There are two important high level concepts when working with ZFS.
The first is the concept of pools or zpool, which are groups of one
or more disks.  The second is the concept of a dataset, which is
like a conventional filesystem.

----------------
Creating a zpool
----------------

To work with ZFS, a pool of one or more disks (called a 'zpool')
needs to first be created.

1. For a single hard disk:

    $ sudo zpool create -f -o ashift=12 \
                           -o feature@async_destroy=enabled \
                           -o feature@empty_bpobj=enabled \
                           -o feature@lz4_compress=enabled \
                           -o feature@spacemap_v2=enabled \
                           -O casesensitivity=insensitive \
                           -O normalization=formD \
                           -O compression=lz4 \
                           [name] [device]

   where [name] is the name of the pool, and [device] is the operating
   system device identifier for the hard disk.

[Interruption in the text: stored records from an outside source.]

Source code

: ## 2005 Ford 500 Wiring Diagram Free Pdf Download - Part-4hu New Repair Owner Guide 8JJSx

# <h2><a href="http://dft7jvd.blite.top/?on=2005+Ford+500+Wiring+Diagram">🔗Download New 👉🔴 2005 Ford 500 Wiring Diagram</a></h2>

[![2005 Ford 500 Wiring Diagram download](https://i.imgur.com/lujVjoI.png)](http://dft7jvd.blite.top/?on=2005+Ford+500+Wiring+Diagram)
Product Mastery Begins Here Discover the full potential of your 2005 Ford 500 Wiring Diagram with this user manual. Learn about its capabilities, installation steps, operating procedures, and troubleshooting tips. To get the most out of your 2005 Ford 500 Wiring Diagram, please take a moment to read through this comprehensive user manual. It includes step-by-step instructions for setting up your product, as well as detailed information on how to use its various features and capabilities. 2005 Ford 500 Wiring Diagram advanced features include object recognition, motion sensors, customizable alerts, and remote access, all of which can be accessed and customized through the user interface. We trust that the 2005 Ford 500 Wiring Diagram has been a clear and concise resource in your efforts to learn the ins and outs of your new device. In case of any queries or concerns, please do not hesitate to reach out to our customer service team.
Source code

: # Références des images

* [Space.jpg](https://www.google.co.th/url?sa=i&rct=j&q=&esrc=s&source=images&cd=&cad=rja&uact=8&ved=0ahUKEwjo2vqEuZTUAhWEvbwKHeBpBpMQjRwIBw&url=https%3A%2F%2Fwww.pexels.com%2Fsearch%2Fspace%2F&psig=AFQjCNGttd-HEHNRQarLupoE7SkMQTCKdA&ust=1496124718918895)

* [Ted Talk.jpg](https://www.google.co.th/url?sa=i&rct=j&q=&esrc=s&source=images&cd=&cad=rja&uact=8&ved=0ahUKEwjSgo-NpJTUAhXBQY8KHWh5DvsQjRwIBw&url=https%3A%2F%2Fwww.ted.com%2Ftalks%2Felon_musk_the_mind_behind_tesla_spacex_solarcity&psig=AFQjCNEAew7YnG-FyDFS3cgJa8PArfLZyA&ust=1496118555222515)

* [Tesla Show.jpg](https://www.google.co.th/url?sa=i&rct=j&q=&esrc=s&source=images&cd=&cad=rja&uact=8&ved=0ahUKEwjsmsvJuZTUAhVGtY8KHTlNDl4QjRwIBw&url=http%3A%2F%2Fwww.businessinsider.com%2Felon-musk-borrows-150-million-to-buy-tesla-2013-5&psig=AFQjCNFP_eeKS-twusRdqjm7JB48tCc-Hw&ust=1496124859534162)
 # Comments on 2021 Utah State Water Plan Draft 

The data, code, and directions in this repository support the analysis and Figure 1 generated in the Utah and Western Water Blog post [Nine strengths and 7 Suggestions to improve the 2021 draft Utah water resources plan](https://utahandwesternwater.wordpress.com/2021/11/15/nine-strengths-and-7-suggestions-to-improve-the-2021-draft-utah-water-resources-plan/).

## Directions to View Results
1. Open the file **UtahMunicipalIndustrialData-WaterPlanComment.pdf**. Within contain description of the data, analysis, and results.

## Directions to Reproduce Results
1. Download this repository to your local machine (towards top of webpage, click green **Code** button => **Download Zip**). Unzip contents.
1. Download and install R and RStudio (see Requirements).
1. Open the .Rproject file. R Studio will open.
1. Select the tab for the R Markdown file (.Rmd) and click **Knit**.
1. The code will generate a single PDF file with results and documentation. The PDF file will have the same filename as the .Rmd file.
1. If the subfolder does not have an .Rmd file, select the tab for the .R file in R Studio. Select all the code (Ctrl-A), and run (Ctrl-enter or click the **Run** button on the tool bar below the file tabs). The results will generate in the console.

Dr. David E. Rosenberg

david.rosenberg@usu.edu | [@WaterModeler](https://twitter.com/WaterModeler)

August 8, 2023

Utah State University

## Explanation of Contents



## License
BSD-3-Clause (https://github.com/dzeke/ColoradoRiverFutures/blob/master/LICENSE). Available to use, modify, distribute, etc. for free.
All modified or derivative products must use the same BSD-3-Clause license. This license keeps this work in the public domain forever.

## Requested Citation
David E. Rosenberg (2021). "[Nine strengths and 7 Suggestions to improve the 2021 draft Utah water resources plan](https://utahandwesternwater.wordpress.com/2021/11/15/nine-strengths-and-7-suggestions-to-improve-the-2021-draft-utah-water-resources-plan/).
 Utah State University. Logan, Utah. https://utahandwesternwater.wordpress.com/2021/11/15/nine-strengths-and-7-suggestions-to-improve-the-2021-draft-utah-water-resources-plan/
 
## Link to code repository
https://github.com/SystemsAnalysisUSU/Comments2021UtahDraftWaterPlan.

   For example, if the hard drive is /dev/disk5 (as shown by '$ diskutil
   list' on MacOSX), then the following command will create a pool named
   'Mercury' on that hard drive:

    $ sudo zpool create -f -o ashift=12 \
                           -o feature@async_destroy=enabled \
                           -o feature@empty_bpobj=enabled \
                           -o feature@lz4_compress=enabled \
                           -o feature@spacemap_v2=enabled \
                           -O casesensitivity=insensitive \
                           -O normalization=formD \
                           -O compression=lz4 \
                           Mercury disk5

   The '-O casesensitivity=insensitive' and '-O normalization=formD' are
   optional, but helpful on MacOSX because they make the pool to act like
   more like a standard Mac disk, see:

   https://openzfsonosx.org/wiki/Zpool#Feature_flags

   Note, this command also enables compression for the zpool, which I
   prefer.  For more information about ZFS compression, see:

   https://klarasystems.com/articles/openzfs1-understanding-transparent-compression/

   To enable encryption for the entire pool, add '-O encryption=aes-256-ccm
   -O keyformat=passphrase' to the list of options, see:

   https://openzfsonosx.org/forum/viewtopic.php?f=11&t=3713#p11803

2. To combine multiple hard drives and make them look seem like one
   larger drive:

    $ sudo zpool create -f -o ashift=12 \
                           -o feature@async_destroy=enabled \
                           -o feature@empty_bpobj=enabled \
                           -o feature@lz4_compress=enabled \
                           -o feature@spacemap_v2=enabled \
                           -O casesensitivity=insensitive \
                           -O normalization=formD \
                           -O compression=lz4 \
                           [name] [device1] ... [deviceN]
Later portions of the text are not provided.